Archives de catégorie : Riposte athée

Habent papam…

Habent papam…

Le nouveau pape, « François Ier », a été élu ce mercredi soir. Il s’agit du cardinal Jorge Bergoglio. L’Eglise catholique, après avoir imposé un pape Benoît XVI, très conservateur, a donc choisi un pape sud-américain, un argentin plus précisément.

Bergoglio est un homme réputé d’origine modeste et au train de vie modeste ; nombre de médias se complaisent à clamer qu’il vit dans un appartement, qu’il se déplace en métro et qu’il fait sa cuisine tout seul. Si cela suffit à le rendre saint, alors les milliards de prolos que compte la planète sont une armée de saints… Bref Bergoglio, qui annonce vouloir « lutter contre la pauvreté », est annoncé par les médias comme humble et proche des pauvres. Le nom même de « François », que Bergoglio s’est choisi, se rapporte d’ailleurs au fondateur de l’ordre des franciscains, ordre de moines mendiants fondé au Moyen-Âge. Nombre de chefs d’Etat ont donc, comme il se doit salué cette élection (dont Hollande, comme nous le verrons plus loin). Les médias ont évoqué un tournant possible au sein d’une Eglise passablement passéiste.

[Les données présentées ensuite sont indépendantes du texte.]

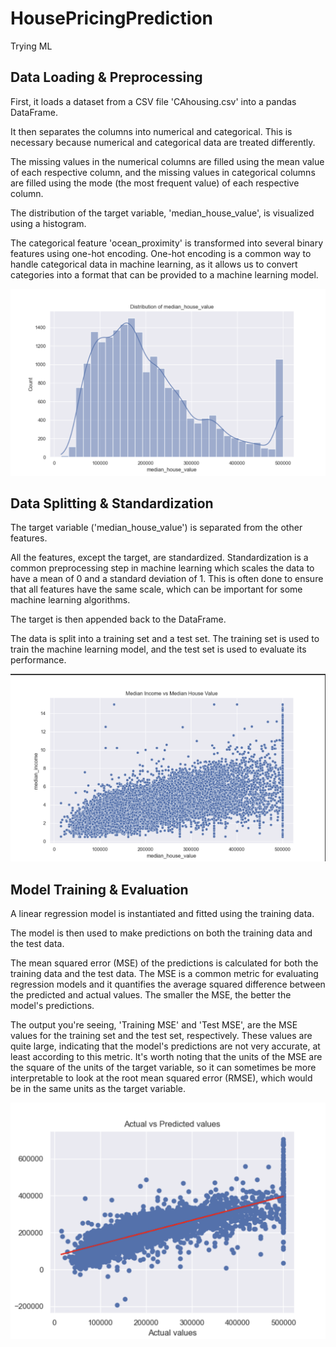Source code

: # HousePricingPrediction
Trying ML
## Data Loading & Preprocessing

First, it loads a dataset from a CSV file 'CAhousing.csv' into a pandas DataFrame.

It then separates the columns into numerical and categorical. This is necessary because numerical and categorical data are treated differently.

The missing values in the numerical columns are filled using the mean value of each respective column, and the missing values in categorical columns are filled using the mode (the most frequent value) of each respective column.

The distribution of the target variable, 'median_house_value', is visualized using a histogram.

The categorical feature 'ocean_proximity' is transformed into several binary features using one-hot encoding. One-hot encoding is a common way to handle categorical data in machine learning, as it allows us to convert categories into a format that can be provided to a machine learning model.

![Image](hist.png)

## Data Splitting & Standardization

The target variable ('median_house_value') is separated from the other features.

All the features, except the target, are standardized. Standardization is a common preprocessing step in machine learning which scales the data to have a mean of 0 and a standard deviation of 1. This is often done to ensure that all features have the same scale, which can be important for some machine learning algorithms.

The target is then appended back to the DataFrame.

The data is split into a training set and a test set. The training set is used to train the machine learning model, and the test set is used to evaluate its performance.

![Image](scatterplot.png)

## Model Training & Evaluation

A linear regression model is instantiated and fitted using the training data.

The model is then used to make predictions on both the training data and the test data.

The mean squared error (MSE) of the predictions is calculated for both the training data and the test data. The MSE is a common metric for evaluating regression models and it quantifies the average squared difference between the predicted and actual values. The smaller the MSE, the better the model's predictions.

The output you're seeing, 'Training MSE' and 'Test MSE', are the MSE values for the training set and the test set, respectively. These values are quite large, indicating that the model's predictions are not very accurate, at least according to this metric. It's worth noting that the units of the MSE are the square of the units of the target variable, so it can sometimes be more interpretable to look at the root mean squared error (RMSE), which would be in the same units as the target variable.

![Image](prediction.png)


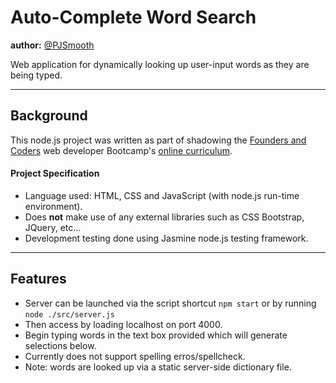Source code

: # **Auto-Complete Word Search**

**author:** [@PJSmooth](https://github.com/artysidorenko)

Web application for dynamically looking up user-input words as they are being typed.

---

## **Background**

This node.js project was written as part of shadowing the [Founders and Coders](https://github.com/foundersandcoders) web developer Bootcamp's [online curriculum](https://github.com/foundersandcoders/master-reference/tree/master/coursebook).

#### Project Specification

- Language used: HTML, CSS and JavaScript (with node.js run-time environment).
- Does **not** make use of any external libraries such as CSS Bootstrap, JQuery, etc...
- Development testing done using Jasmine node.js testing framework.

---

## **Features**

- Server can be launched via the script shortcut `npm start` or by running `node ./src/server.js`
- Then access by loading localhost on port 4000.
- Begin typing words in the text box provided which will generate selections below.
- Currently does not support spelling erros/spellcheck.
- Note: words are looked up via a static server-side dictionary file.
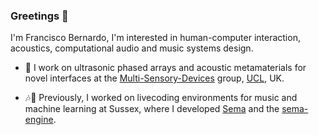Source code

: ### Greetings 🖖

I'm Francisco Bernardo, I'm interested in human-computer interaction, acoustics, computational audio and music systems design.

- 🔭 I work on ultrasonic phased arrays and acoustic metamaterials for novel interfaces at the [Multi-Sensory-Devices](https://github.com/Multi-Sensory-Devices) group, [UCL](https://www.ucl.ac.uk/), UK.

- 🎶🤖 Previously, I worked on livecoding environments for music and machine learning at Sussex, where I developed [Sema](https://github.com/mimic-sussex/sema) and the [sema-engine](https://github.com/frantic0/sema-engine).

<!--
**frantic0/frantic0** is a ✨ _special_ ✨ repository because its `README.md` (this file) appears on your GitHub profile.

Here are some ideas to get you started:

- 🔭 I’m currently working on ...
- 🌱 I’m currently learning ...
- 👯 I’m looking to collaborate on ...
- 🤔 I’m looking for help with ...
- 💬 Ask me about ...
- 📫 How to reach me: ...
- 😄 Pronouns: ...
- ⚡ Fun fact: ...
-->
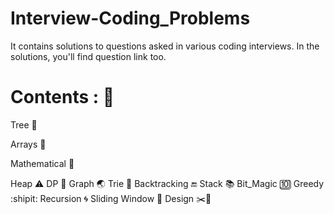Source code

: # Interview-Coding_Problems
 It contains solutions to questions asked in various coding interviews. In the solutions, you'll find question link too.

# Contents : 📝
Tree 🌳

Arrays 🎰

Mathematical 📏

Heap ⚠️
DP 📆
Graph 🌏
Trie 🌳
Backtracking 🔚
Stack 📚
Bit_Magic 🔟
Greedy :shipit:
Recursion 🌀
Sliding Window 🚌
Design ✂️📐
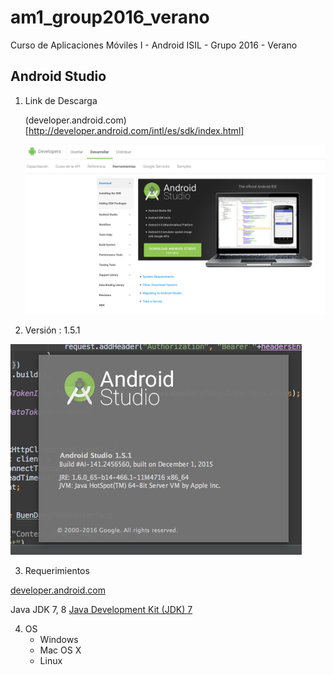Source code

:# am1_group2016_verano
Curso de Aplicaciones Móviles I - Android ISIL - Grupo 2016 - Verano

## Android Studio

1. Link de Descarga

	(developer.android.com)[http://developer.android.com/intl/es/sdk/index.html]

	![1](https://github.com/ISILAndroid/am1_group2016_verano/blob/Lesson1/images/as1.png)


2. Versión : 1.5.1

![2](https://github.com/ISILAndroid/am1_group2016_verano/blob/Lesson1/images/as2.png)


3. Requerimientos

[developer.android.com](http://developer.android.com/intl/es/sdk/index.html#Requirements)

Java JDK 7, 8
[Java Development Kit (JDK) 7](http://www.oracle.com/technetwork/es/java/javase/downloads/jdk7-downloads-1880260.html)


4. OS
	- Windows
	- Mac OS X
	- Linux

Mais l’Eglise a-t-elle vraiment décidé de tourner la page du conservatisme en nommant un sud-américain ? On peut en effet y voir aussi un enjeu stratégique, pour récupérer une population sud-américaine délaissant de plus en plus l’Eglise catholique, pour se tourner vers les églises protestantes qui pullulent. Cette préoccupation se traduit bien chez ce nouveau pape, qui avait vitupéré dès septembre dernier contre les prêtres refusant de faire baptiser les jeunes enfants nés hors-mariage.

En réalité, le parcours de ce jésuite n’est pas franchement celui d’un réformateur. Le nouveau pape se traîne même de sacrées casseroles !

Si celui-ci se déclare contre le libéralisme, il a de fait toujours combattu (tout comme son prédécesseur Benoît XVI) la théologie de la libération, un courant progressiste et « social » de l’Eglise catholique sud-américaine, inspiré en partie par le marxisme. « L’apolitisme » de la compagnie de Jésus, revendiqué par Bergoglio, est à géométrie très variable…

Ce n’est pas tout. Pendant la dictature des généraux en Argentine, ayant fait 30.000 morts, Bergoglio n’a jamais dénoncé les crimes des généraux… à l’image de l’institution catholique argentine, qui fut clairement complice de la dictature. Un autre Jorge, le général dictateur Videla, a pourtant frappé un certain nombre de prêtres engagés dans la théologie de la libération, dont des gens que Bergoglio connaissait. Botus et mouche cousue : apolitisme on vous dit ! Il faut dire que Videla déclarait vouloir restaurer  » la civilisation catholique occidentale ». Ca valait sans doute bien quelques dizaines de milliers de tortures et d’assassinats… les desseins de Dieu sont impénétrables, rendez à César ce qui est à César, tout ça tout ça.

Même devenu évêque, Bergoglio a refusé de dénoncer la complicité flagrante de l’institution catholique. Pire, il a affirmé que les procès intentés contre des évêques catholiques accusés d’avoir participé aux séances de torture, étaient une « campagne de calomnie menée contre l’Eglise ».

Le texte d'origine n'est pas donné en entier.